Aaby and his partner, Christine Stabell Benn, believed that the years of research in the impoverished country had yielded a major discovery about vaccines—and what they described as “non-specific effects”: The measles and tuberculosis vaccines, which were derived from live, weakened viruses and bacteria, they said, boosted child survival beyond protecting against those particular pathogens.
But, the scientists said, shots made from deactivated whole germs, or pieces of them, such as the diphtheria-tetanus-pertussis (DTP) shot, caused more deaths—especially in little girls—than getting no vaccine at all.
The World Health Organization repeatedly and inconclusively examined these astonishing findings. They tended to elicit shrugs from other global health researchers, who found Aaby’s research techniques unusual and his results generally impossible to replicate.
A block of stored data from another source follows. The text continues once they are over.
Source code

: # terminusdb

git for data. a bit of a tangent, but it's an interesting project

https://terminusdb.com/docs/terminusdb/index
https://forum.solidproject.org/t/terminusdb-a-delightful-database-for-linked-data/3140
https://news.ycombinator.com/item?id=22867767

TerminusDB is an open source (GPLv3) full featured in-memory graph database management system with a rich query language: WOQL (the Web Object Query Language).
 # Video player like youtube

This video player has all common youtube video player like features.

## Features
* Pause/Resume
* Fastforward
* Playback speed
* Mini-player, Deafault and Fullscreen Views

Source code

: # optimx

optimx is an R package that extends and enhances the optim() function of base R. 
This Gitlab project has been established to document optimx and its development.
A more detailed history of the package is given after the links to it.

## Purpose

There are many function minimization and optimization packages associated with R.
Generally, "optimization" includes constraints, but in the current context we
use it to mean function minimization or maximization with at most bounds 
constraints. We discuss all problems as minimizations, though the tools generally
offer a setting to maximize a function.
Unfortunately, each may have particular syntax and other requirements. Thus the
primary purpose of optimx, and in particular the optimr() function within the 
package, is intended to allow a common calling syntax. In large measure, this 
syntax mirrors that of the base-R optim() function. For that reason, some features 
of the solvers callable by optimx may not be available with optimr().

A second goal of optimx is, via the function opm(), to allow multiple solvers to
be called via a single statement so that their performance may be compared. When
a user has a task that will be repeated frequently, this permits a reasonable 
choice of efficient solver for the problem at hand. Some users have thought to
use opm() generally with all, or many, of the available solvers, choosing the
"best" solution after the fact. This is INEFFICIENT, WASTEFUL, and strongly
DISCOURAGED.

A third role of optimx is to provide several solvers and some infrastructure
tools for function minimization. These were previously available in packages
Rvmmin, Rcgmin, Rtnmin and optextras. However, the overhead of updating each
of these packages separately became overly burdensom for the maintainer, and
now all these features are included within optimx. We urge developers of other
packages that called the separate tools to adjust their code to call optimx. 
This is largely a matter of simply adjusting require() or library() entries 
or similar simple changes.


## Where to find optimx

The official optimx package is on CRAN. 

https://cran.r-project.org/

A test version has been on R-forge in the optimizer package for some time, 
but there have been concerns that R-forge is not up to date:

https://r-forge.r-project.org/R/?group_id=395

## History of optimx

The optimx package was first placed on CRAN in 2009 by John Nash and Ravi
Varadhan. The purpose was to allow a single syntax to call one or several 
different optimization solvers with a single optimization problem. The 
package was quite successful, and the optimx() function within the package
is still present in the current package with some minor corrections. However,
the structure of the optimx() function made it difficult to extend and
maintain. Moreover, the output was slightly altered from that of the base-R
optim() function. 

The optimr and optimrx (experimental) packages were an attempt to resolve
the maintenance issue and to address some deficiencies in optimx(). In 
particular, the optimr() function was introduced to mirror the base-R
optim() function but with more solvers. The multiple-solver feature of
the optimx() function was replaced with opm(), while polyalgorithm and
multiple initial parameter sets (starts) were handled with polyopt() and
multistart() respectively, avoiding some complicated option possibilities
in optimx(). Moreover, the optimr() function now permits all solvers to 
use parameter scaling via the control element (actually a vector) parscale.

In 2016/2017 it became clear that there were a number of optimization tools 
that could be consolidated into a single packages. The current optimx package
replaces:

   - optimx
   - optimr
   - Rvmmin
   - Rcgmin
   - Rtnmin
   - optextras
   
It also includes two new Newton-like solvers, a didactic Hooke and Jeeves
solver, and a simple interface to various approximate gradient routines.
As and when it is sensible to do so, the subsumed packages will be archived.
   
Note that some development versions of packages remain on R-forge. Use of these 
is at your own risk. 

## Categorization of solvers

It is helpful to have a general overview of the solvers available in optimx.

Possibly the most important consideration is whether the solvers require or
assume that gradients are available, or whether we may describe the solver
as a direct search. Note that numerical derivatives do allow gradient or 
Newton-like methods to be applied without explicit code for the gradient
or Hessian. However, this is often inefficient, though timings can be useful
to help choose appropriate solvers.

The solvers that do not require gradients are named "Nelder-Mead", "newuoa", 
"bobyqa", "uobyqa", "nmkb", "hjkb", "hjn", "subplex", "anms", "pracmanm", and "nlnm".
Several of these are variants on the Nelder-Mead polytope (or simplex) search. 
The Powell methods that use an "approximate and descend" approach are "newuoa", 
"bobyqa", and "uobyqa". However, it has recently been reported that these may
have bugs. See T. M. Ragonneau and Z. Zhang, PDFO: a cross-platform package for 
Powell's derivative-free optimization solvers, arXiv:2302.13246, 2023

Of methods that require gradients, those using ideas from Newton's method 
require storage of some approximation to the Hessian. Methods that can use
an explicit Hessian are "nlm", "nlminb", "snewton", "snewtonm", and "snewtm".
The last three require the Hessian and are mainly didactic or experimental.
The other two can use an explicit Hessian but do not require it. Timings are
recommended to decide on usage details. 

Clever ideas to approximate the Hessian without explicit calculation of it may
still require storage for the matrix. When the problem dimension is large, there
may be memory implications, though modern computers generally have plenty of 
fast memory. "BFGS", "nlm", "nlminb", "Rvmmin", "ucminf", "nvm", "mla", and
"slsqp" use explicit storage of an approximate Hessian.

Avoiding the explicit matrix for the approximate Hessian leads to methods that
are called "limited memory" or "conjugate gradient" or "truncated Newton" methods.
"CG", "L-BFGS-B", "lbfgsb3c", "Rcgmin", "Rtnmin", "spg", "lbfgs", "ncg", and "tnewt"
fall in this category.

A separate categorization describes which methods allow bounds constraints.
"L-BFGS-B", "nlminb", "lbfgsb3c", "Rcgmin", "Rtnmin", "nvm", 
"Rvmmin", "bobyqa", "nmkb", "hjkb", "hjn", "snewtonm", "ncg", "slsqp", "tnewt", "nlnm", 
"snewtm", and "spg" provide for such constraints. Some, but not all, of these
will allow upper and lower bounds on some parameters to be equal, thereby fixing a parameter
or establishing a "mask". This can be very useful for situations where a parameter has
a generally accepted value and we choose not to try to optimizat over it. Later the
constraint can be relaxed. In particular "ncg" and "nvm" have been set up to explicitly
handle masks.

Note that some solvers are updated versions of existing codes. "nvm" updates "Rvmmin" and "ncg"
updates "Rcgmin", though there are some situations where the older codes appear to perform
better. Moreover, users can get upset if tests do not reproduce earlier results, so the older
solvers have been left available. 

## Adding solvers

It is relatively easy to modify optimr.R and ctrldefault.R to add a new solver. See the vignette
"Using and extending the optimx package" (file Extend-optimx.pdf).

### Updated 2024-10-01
Then came Donald Trump, Covid, and the administrative reign of anti-vaccine advocate Robert F. Kennedy Jr.
Suddenly, Aaby and Benn weren’t just sending up distant smoke signals from a far corner of the planet. They were confidently voicing their views and policy prescriptions online and in medical journals. The “framework” for “testing, approving, and regulating vaccines needs to be updated to accommodate non-specific effects,” their team wrote in a 2023 review.
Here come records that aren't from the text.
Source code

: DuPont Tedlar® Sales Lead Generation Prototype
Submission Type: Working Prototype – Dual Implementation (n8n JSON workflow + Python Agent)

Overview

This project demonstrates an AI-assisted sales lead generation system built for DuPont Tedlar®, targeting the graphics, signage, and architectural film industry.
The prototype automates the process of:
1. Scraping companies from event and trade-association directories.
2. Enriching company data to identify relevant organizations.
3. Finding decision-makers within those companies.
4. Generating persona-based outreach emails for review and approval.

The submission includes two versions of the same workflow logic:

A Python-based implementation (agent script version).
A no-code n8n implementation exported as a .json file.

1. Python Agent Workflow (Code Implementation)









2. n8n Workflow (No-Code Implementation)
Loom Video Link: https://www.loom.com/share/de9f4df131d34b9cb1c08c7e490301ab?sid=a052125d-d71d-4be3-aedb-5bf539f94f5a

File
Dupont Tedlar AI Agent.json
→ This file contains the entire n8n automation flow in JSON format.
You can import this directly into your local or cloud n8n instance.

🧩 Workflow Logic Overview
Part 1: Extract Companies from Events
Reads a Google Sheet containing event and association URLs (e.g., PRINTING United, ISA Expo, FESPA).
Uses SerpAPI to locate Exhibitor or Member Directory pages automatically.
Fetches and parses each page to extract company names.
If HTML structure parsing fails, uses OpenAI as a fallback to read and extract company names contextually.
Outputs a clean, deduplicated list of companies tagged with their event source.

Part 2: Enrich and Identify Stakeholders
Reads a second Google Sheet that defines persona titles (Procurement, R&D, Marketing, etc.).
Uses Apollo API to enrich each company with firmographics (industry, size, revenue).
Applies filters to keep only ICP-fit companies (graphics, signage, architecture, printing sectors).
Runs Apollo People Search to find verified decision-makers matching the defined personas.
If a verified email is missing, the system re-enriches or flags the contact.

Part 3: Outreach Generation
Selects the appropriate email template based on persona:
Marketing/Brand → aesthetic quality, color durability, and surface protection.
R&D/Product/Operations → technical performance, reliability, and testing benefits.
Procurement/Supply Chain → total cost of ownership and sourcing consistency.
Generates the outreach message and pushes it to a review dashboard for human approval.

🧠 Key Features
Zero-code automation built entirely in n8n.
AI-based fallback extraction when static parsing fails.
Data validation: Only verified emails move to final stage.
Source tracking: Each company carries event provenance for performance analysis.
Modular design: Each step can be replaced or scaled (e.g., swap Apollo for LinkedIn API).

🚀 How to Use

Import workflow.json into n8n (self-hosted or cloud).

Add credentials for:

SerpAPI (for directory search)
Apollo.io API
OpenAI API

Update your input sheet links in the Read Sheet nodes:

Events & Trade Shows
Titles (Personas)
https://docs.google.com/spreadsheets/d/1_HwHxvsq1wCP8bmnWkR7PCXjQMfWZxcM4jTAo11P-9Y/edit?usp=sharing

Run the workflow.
And the Trump administration has taken notice.
“They became more strident in saying that their findings were real and that the world needed to do something about it,” said Kathryn Edwards, a Vanderbilt University vaccinologist who has been aware of Aaby’s work since the 1990s. “And they became more aligned with RFK.”
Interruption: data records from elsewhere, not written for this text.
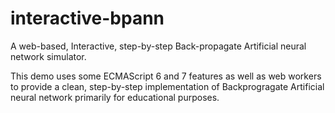 # interactive-bpann
A web-based, Interactive, step-by-step Back-propagate Artificial neural network simulator.

This demo uses some ECMAScript 6 and 7 features as well as web workers to provide a clean, step-by-step implementation of Backprogragate Artificial neural network primarily for educational purposes.

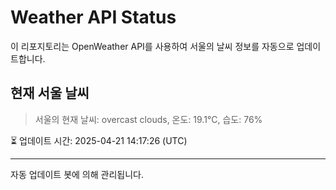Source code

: 
# Weather API Status

이 리포지토리는 OpenWeather API를 사용하여 서울의 날씨 정보를 자동으로 업데이트합니다.

## 현재 서울 날씨
> 서울의 현재 날씨: overcast clouds, 온도: 19.1°C, 습도: 76%

⏳ 업데이트 시간: 2025-04-21 14:17:26 (UTC)

---
자동 업데이트 봇에 의해 관리됩니다.
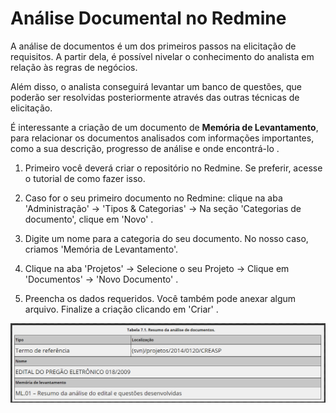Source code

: # Análise Documental no Redmine

A análise de documentos é um dos primeiros passos na elicitação de requisitos. A partir dela, é possível nivelar o conhecimento do analista em relação às regras de negócios.

Além disso, o analista conseguirá levantar um banco de questões, que poderão ser resolvidas posteriormente através das outras técnicas de elicitação.

É interessante a criação de um documento de **Memória de Levantamento**, para relacionar os documentos analisados com informações importantes, como a sua descrição, progresso de análise e onde encontrá-lo .

1) Primeiro você deverá criar o repositório no Redmine. Se preferir, acesse o tutorial de como fazer isso.

2) Caso for o seu primeiro documento no Redmine: clique na aba 'Administração' -> 'Tipos & Categorias' -> Na seção 'Categorias de documento', clique em 'Novo' .

3) Digite um nome para a categoria do seu documento. No nosso caso, criamos 'Memória de Levantamento'.

4) Clique na aba 'Projetos' -> Selecione o seu Projeto -> Clique em 'Documentos' -> 'Novo Documento' .

5) Preencha os dados requeridos. Você também pode anexar algum arquivo. Finalize a criação clicando em 'Criar' .


![](https://github.com/LucasIFNMG/redmine/blob/master/Imagens/imagemAPOO.png)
Kennedy, as secretary of the Department of Health and Human Services, cited one of Aaby’s papers to justify slashing $2.6 billion in US support for Gavi, a global alliance of vaccination initiatives. The cut could result in 1.2 million preventable deaths over five years in the world’s poorest countries, the nonprofit agency has estimated. Kennedy has frozen $600 million in current Gavi funding over largely debunked vaccine safety claims.
Kennedy described the 2017 paper as a “landmark study” by “five highly regarded mainstream vaccine experts” that found that girls who received a diphtheria-tetanus-pertussis, or DTP, shot were 10 times more likely to die from all causes than unvaccinated children.
In fact, the study was far too small to confidently make such assertions, as Benn acknowledged. In a study of historical data that included 535 girls, four of those vaccinated against DTP in a three-month period of infancy died of unrelated causes, while one unvaccinated girl died during that period. A follow-up published by the same group in 2022 found that the DTP shot by itself had no effect on mortality. Critics say the 2017 study, rather than being a landmark, exemplified the troubling shortfalls they perceive in the Danish team’s research.
As Aaby and Benn’s US profile has risen, scientists in Denmark have set upon the work of their compatriots. In news and journal articles published over the past 18 months, Danish statisticians and infectious disease experts have said the duo’s methods were unorthodox, even shoddy, and were structured to support preconceived views. A national scientific board is investigating their work.
Stensballe, who worked with Aaby and Benn for 20 years, has been among those voicing doubts.
“It took years to see what I see clearly today, that there is a strange concerning pattern in their work,” Stensballe said in a phone interview from Copenhagen, where she treats children at Rigshospitalet, the city’s largest teaching hospital. She said their work is full of confirmation bias—favoring interpretations that fit their hypotheses.